A new unknown entity mining huge amounts of crypto is raising eyebrows in the Bitcoin Cash community.
The miner goes by the name ‘Satoshi Nakamoto’, the pseudonymous creator of Bitcoin. Hacked reports that the miner currently controls close to 40% of Bitcoin Cash’s overall hashrate. Data from Coin.dance currently shows that unknown mining pools control 37-39.58% of the hashrate, at time of writing.
The mysterious miner has been around for about a week, and quickly triggered speculation that shenanigans are at play.
“Suspicion immediately fell on self-proclaimed Satoshi Nakamoto, Craig S. Wright, and his Bitcoin SV cohorts: Calvin Ayre and [mining pool] CoinGeek.”
Users on the leading Bitcoin Cash subreddit posted a number of theories about the activity, from an attempt to mine and then sell Bitcoin Cash for Bitcoin SV, to an effort to attack Bitcoin Cash’s blockchain and delay or reverse a small number of transactions.
“I’m willing to bet it’s hashpower ran by Coingeek et ell which is trying to pull the same trick as before: first amass BCH by mining it over time, then trying to ‘flip’ it with the state-friendly BSV by exchanging all the mined coins at once for BSV, thus triggering a crash in the BCH price while attracting money from speculators into BSV.”
“My guess is they will go for a minor re-org (maybe 6 blocks) to claim that BCH is no better than BSV, even though they self-inflicted their re-org. They’d be doing this for purely for show, for bad PR against BCH, unless they are really mining to sustain their BSV operations.”

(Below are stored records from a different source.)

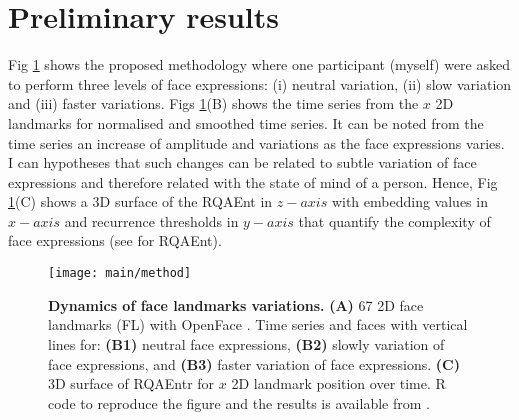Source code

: \documentclass[12pt]{article}
\begin{document}
\section{Preliminary results}
Fig \ref{fig:method} shows the proposed methodology 
where one participant (myself) were asked to perform three levels of 
face expressions:
(i) neutral variation, (ii) slow variation and (iii) faster variations.
Figs \ref{fig:method}(B) shows the time series from the $x$ 2D landmarks
for normalised and smoothed time series.
It can be noted from the time series an increase of amplitude and 
variations as the face expressions varies. I can hypotheses that 
such changes can be related to subtle variation of face expressions
and therefore related with the state of mind of a person. 
Hence, Fig \ref{fig:method}(C) shows a 3D surface of the RQAEnt 
in $z-axis$ with embedding values in $x-axis$ and 
recurrence thresholds in $y-axis$ 
that quantify the complexity of face expressions 
(see \cite{2018arXiv181009249X} for RQAEnt).


\begin{figure}
\centering
\texttt{[image: main/method]}
    \caption{
	{\bf Dynamics of face landmarks variations.}
	{\bf(A)} 67 2D face landmarks (FL) with OpenFace \cite{baltrusaitis2018}.
	Time series and faces with vertical lines for: 
	{\bf(B1)} neutral face expressions,
	{\bf(B2)} slowly variation of face expressions, and
	{\bf(B3)} faster variation of face expressions.   
	{\bf(C)} 3D surface of RQAEntr for $x$ 2D landmark position over time.
	R code to reproduce the figure and the results 
	is available from \cite{xochicale2018repo}.
        }
\label{fig:method}
\end{figure}




\end{document}
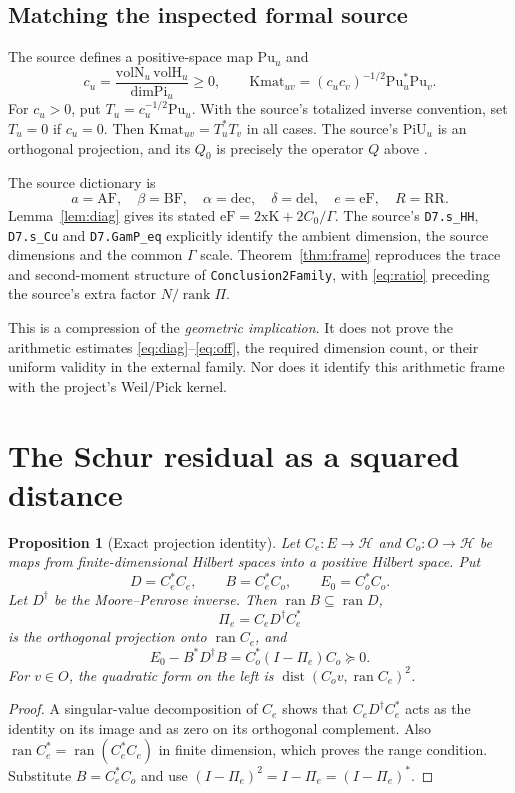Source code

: \documentclass[11pt,letterpaper]{article}
\newtheorem{proposition}[theorem]{Proposition}
\theoremstyle{definition}
\theoremstyle{remark}
\newcommand{\rank}{\operatorname{rank}}
\newcommand{\ran}{\operatorname{ran}}
\numberwithin{equation}{section}
\begin{document}
\subsection{Matching the inspected formal source}
The source defines a positive-space map $\mathrm{Pu}_u$ and
\[
 c_u=\frac{\mathrm{volN}_u\,\mathrm{volH}_u}{\mathrm{dimPi}_u}\ge0,
 \qquad
 \mathrm{Kmat}_{uv}=(c_uc_v)^{-1/2}\mathrm{Pu}_u^*\mathrm{Pu}_v.
\]
For $c_u>0$, put $T_u=c_u^{-1/2}\mathrm{Pu}_u$. With the source's totalized inverse convention, set $T_u=0$ if $c_u=0$. Then $\mathrm{Kmat}_{uv}=T_u^*T_v$ in all cases. The source's $\mathrm{PiU}_u$ is an orthogonal projection, and its $Q_0$ is precisely the operator $Q$ above \cite{gram,frame}.

The source dictionary is
\[
 a=\mathrm{AF},\quad \beta=\mathrm{BF},\quad
 \alpha=\mathrm{dec},\quad \delta=\mathrm{del},\quad
 e=\mathrm{eF},\quad R=\mathrm{RR}.
\]
Lemma~\ref{lem:diag} gives its stated $\mathrm{eF}=2\mathrm{xK}+2C_0/\Gamma$. The source's \texttt{D7.s\_HH}, \texttt{D7.s\_Cu} and \texttt{D7.GamP\_eq} explicitly identify the ambient dimension, the source dimensions and the common $\Gamma$ scale. Theorem~\ref{thm:frame} reproduces the trace and second-moment structure of \texttt{Conclusion2Family}, with \eqref{eq:ratio} preceding the source's extra factor $N/\rank\Pi$.

This is a compression of the \emph{geometric implication}. It does not prove the arithmetic estimates \eqref{eq:diag}--\eqref{eq:off}, the required dimension count, or their uniform validity in the external family. Nor does it identify this arithmetic frame with the project's Weil/Pick kernel.

\section{The Schur residual as a squared distance}

\begin{proposition}[Exact projection identity]\label{prop:schur}
Let $C_e:E\to\mathcal H$ and $C_o:O\to\mathcal H$ be maps from finite-dimensional Hilbert spaces into a positive Hilbert space. Put
\[
 D=C_e^*C_e,\qquad B=C_e^*C_o,\qquad E_0=C_o^*C_o.
\]
Let $D^\dagger$ be the Moore--Penrose inverse. Then $\ran B\subseteq\ran D$,
\[
 \Pi_e=C_eD^\dagger C_e^*
\]
is the orthogonal projection onto $\ran C_e$, and
\[
 \boxed{E_0-B^*D^\dagger B=C_o^*(I-\Pi_e)C_o\succeq0.}
\]
For $v\in O$, the quadratic form on the left is $\operatorname{dist}(C_ov,\ran C_e)^2$.
\end{proposition}
\begin{proof}
A singular-value decomposition of $C_e$ shows that $C_eD^\dagger C_e^*$ acts as the identity on its image and as zero on its orthogonal complement. Also $\ran C_e^*=\ran(C_e^*C_e)$ in finite dimension, which proves the range condition. Substitute $B=C_e^*C_o$ and use $(I-\Pi_e)^2=I-\Pi_e=(I-\Pi_e)^*$.
\end{proof}
\end{document}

The Bitcoin Cash hard fork in 2018 resulted from rivaling factions that differed on how to implement software improvements. It split the blockchain into two separate and divisive camps: Bitcoin ABC (BCHABC) and Bitcoin SV (BSV) for ‘Satoshi Version’. If any one group can command 51% of the hashrate, it has the ability to control the blockchain and execute double-spend attacks, effectively stealing Bitcoin Cash.
After the hard fork, a hash war quickly followed. Bitcoin SV proponent Craig Wright explained that miners were launching an “endurance” attack on Bitcoin Cash.
Bitcoin Magazine described the battle at the time.
“…the ‘hash war’ seems to have turned into what Wright and others call an ‘endurance attack’ or ‘persistence hunting.’ The idea is that while Bitcoin Cash ABC has been able to defend its chain against attacks with hash power, this has been at great cost and cannot last forever. If and when more miners leave the network, the 51% attack(s) will take place.”
A few days after Wright announced the endurance attack, CoinGeek said it would support a permanent chain split from Bitcoin Cash, launching Bitcoin SV as an everlasting competitor. CoinGeek was founded by Bitcoin SV supporter Calvin Ayre who declared that the move to a new chain “ends the on-going BCH hash war triggered by the November 15, 2018 network upgrade.”